Distributed Tracing
Distributed Tracing
Cbox Init supports distributed tracing using OpenTelemetry for deep observability into process lifecycle operations. Integrate with Jaeger, Grafana Tempo, Honeycomb, or any OpenTelemetry-compatible backend.
Overview
Features:
- 🔭 OpenTelemetry Protocol (OTLP) - Industry-standard tracing
- 📡 gRPC Export - Efficient binary protocol
- 🔍 Process Lifecycle Spans - Trace start, stop, restart operations
- 🎯 Contextual Attributes - Process names, instance IDs, errors
- 📊 Sampling Control - Configurable sample rates
- 🚀 Low Overhead - <1ms per span with batched export
Quick Start
Enable tracing:
global:
# Enable distributed tracing
tracing_enabled: true
tracing_exporter: otlp-grpc
tracing_endpoint: localhost:4317
tracing_sample_rate: 1.0
tracing_service_name: cbox-init
With Jaeger:
# Start Jaeger all-in-one
docker run -d --name jaeger \
-p 6831:6831/udp \
-p 16686:16686 \
-p 4317:4317 \
jaegertracing/all-in-one:latest
# Configure Cbox Init
global:
tracing_enabled: true
tracing_exporter: otlp-grpc
tracing_endpoint: localhost:4317
# View traces: http://localhost:16686
Configuration
Tracing Settings
global:
# Enable/disable distributed tracing
tracing_enabled: true # Default: false
# Exporter type
tracing_exporter: otlp-grpc # Options: otlp-grpc, stdout
# Exporter endpoint
tracing_endpoint: localhost:4317 # Default depends on exporter
# Sampling rate (0.0-1.0)
tracing_sample_rate: 1.0 # Default: 1.0 (100%)
# Service name in traces
tracing_service_name: cbox-init # Default: cbox-init
Exporter Types
1. OTLP gRPC (Production)
Best for: Production deployments with Jaeger, Grafana Tempo, etc.
global:
tracing_enabled: true
tracing_exporter: otlp-grpc
tracing_endpoint: tempo:4317 # Grafana Tempo
# OR
tracing_endpoint: jaeger:4317 # Jaeger
# OR
tracing_endpoint: collector:4317 # OpenTelemetry Collector
Advantages:
- ✅ Efficient binary protocol (Protocol Buffers)

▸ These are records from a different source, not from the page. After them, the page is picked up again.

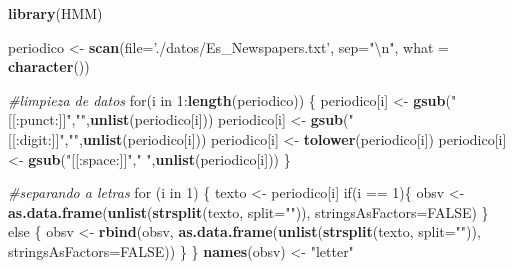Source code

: \documentclass[]{article}
\newenvironment{Shaded}{\begin{snugshade}}{\end{snugshade}}
\newcommand{\KeywordTok}[1]{\textcolor[rgb]{0.13,0.29,0.53}{\textbf{{#1}}}}
\newcommand{\DataTypeTok}[1]{\textcolor[rgb]{0.13,0.29,0.53}{{#1}}}
\newcommand{\DecValTok}[1]{\textcolor[rgb]{0.00,0.00,0.81}{{#1}}}
\newcommand{\CharTok}[1]{\textcolor[rgb]{0.31,0.60,0.02}{{#1}}}
\newcommand{\StringTok}[1]{\textcolor[rgb]{0.31,0.60,0.02}{{#1}}}
\newcommand{\CommentTok}[1]{\textcolor[rgb]{0.56,0.35,0.01}{\textit{{#1}}}}
\newcommand{\OtherTok}[1]{\textcolor[rgb]{0.56,0.35,0.01}{{#1}}}
\newcommand{\NormalTok}[1]{{#1}}
\begin{document}
\begin{Shaded}
\begin{Highlighting}[]
\KeywordTok{library}\NormalTok{(HMM)}

\NormalTok{periodico <-}\StringTok{ }\KeywordTok{scan}\NormalTok{(}\DataTypeTok{file=}\StringTok{'./datos/Es_Newspapers.txt'}\NormalTok{, }\DataTypeTok{sep=}\StringTok{"}\CharTok{\textbackslash{}n}\StringTok{"}\NormalTok{, }\DataTypeTok{what =} \KeywordTok{character}\NormalTok{())}

\CommentTok{#limpieza de datos}
\NormalTok{for(i in }\DecValTok{1}\NormalTok{:}\KeywordTok{length}\NormalTok{(periodico)) \{}
  \NormalTok{periodico[i] <-}\StringTok{ }\KeywordTok{gsub}\NormalTok{(}\StringTok{"[[:punct:]]"}\NormalTok{,}\StringTok{""}\NormalTok{,}\KeywordTok{unlist}\NormalTok{(periodico[i]))}
  \NormalTok{periodico[i] <-}\StringTok{ }\KeywordTok{gsub}\NormalTok{(}\StringTok{"[[:digit:]]"}\NormalTok{,}\StringTok{""}\NormalTok{,}\KeywordTok{unlist}\NormalTok{(periodico[i]))}
  \NormalTok{periodico[i] <-}\StringTok{ }\KeywordTok{tolower}\NormalTok{(periodico[i])}
  \NormalTok{periodico[i] <-}\StringTok{ }\KeywordTok{gsub}\NormalTok{(}\StringTok{"[[:space:]]"}\NormalTok{,}\StringTok{" "}\NormalTok{,}\KeywordTok{unlist}\NormalTok{(periodico[i]))}
\NormalTok{\}}


\CommentTok{#separando a letras}
\NormalTok{for (i in }\DecValTok{1}\NormalTok{) \{}
  \NormalTok{texto <-}\StringTok{ }\NormalTok{periodico[i]}
  \NormalTok{if(i ==}\StringTok{ }\DecValTok{1}\NormalTok{)\{}
    \NormalTok{obsv <-}\StringTok{ }\KeywordTok{as.data.frame}\NormalTok{(}\KeywordTok{unlist}\NormalTok{(}\KeywordTok{strsplit}\NormalTok{(texto, }\DataTypeTok{split=}\StringTok{""}\NormalTok{)), }\DataTypeTok{stringsAsFactors=}\OtherTok{FALSE}\NormalTok{)}
  \NormalTok{\} else \{}
    \NormalTok{obsv <-}\StringTok{ }\KeywordTok{rbind}\NormalTok{(obsv, }\KeywordTok{as.data.frame}\NormalTok{(}\KeywordTok{unlist}\NormalTok{(}\KeywordTok{strsplit}\NormalTok{(texto, }\DataTypeTok{split=}\StringTok{""}\NormalTok{)), }\DataTypeTok{stringsAsFactors=}\OtherTok{FALSE}\NormalTok{))}
  \NormalTok{\}}
\NormalTok{\}}
\KeywordTok{names}\NormalTok{(obsv) <-}\StringTok{ "letter"}



\end{Highlighting}
\end{Shaded}
\end{document}

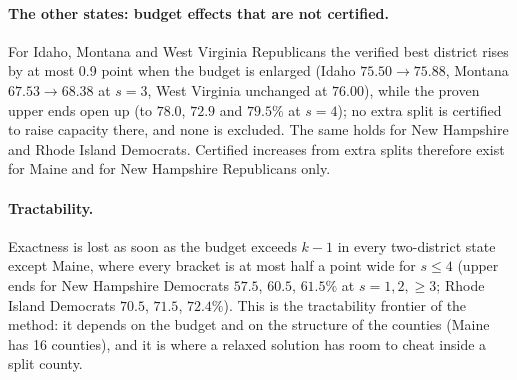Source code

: \paragraph{The other states: budget effects that are not certified.}
For Idaho, Montana and West Virginia Republicans the verified best district rises by at most 0.9 point when the budget is enlarged (Idaho $75.50\to75.88$, Montana $67.53\to68.38$ at $s=3$, West Virginia unchanged at $76.00$), while the proven upper ends open up (to $78.0$, $72.9$ and $79.5\%$ at $s=4$); no extra split is certified to raise capacity there, and none is excluded. The same holds for New Hampshire and Rhode Island Democrats. Certified increases from extra splits therefore exist for Maine and for New Hampshire Republicans only.

\paragraph{Tractability.}
Exactness is lost as soon as the budget exceeds $k-1$ in every two-district state except Maine, where every bracket is at most half a point wide for $s\le4$ (upper ends for New Hampshire Democrats $57.5$, $60.5$, $61.5\%$ at $s=1,2,\ge3$; Rhode Island Democrats $70.5$, $71.5$, $72.4\%$). This is the tractability frontier of the method: it depends on the budget and on the structure of the counties (Maine has 16 counties), and it is where a relaxed solution has room to cheat inside a split county.
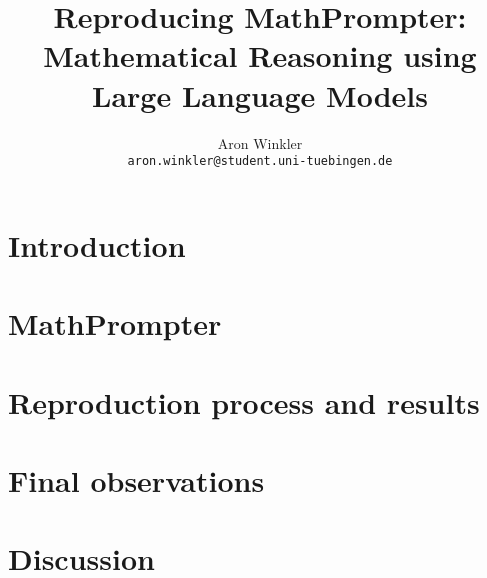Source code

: \documentclass[11pt]{article}
\title{Reproducing MathPrompter: Mathematical Reasoning using Large Language Models}
\author{Aron Winkler \\
  \texttt{aron.winkler@student.uni-tuebingen.de}}
\begin{document}
\maketitle

\begin{abstract}

\end{abstract}

\section{Introduction}


\section{MathPrompter}


\section{Reproduction process and results}


\section{Final observations}


\section{Discussion}




\end{document}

- ✅ Batched export for performance
- ✅ Industry-standard compatibility
- ✅ Low overhead (~0.5ms per span)
2. Stdout (Development/Debugging)
Best for: Local development and debugging
global:
tracing_enabled: true
tracing_exporter: stdout
tracing_sample_rate: 1.0
Output format:
{
"Name": "process_manager.start_process",
"SpanContext": {
"TraceID": "4bf92f3577b34da6a3ce929d0e0e4736",
"SpanID": "00f067aa0ba902b7",
"TraceFlags": "01"
},
"Parent": {
"TraceID": "4bf92f3577b34da6a3ce929d0e0e4736",
"SpanID": "b5b4e0c8e1a2b3d4"
},
"SpanKind": "Internal",
"StartTime": "2025-11-23T10:30:15.123456Z",
"EndTime": "2025-11-23T10:30:15.234567Z",
"Attributes": [
{"Key": "process.name", "Value": {"Type": "STRING", "Value": "php-fpm"}},
{"Key": "process.scale", "Value": {"Type": "INT64", "Value": 2}}
],
"Status": {"Code": "Ok"}
}
Advantages:
- ✅ No external dependencies
- ✅ Immediate visibility
- ✅ Pretty-printed JSON
- ❌ Not suitable for production (high overhead)
Sampling Rates
Control what percentage of operations are traced:
global:
tracing_sample_rate: 1.0 # 100% - trace everything (development)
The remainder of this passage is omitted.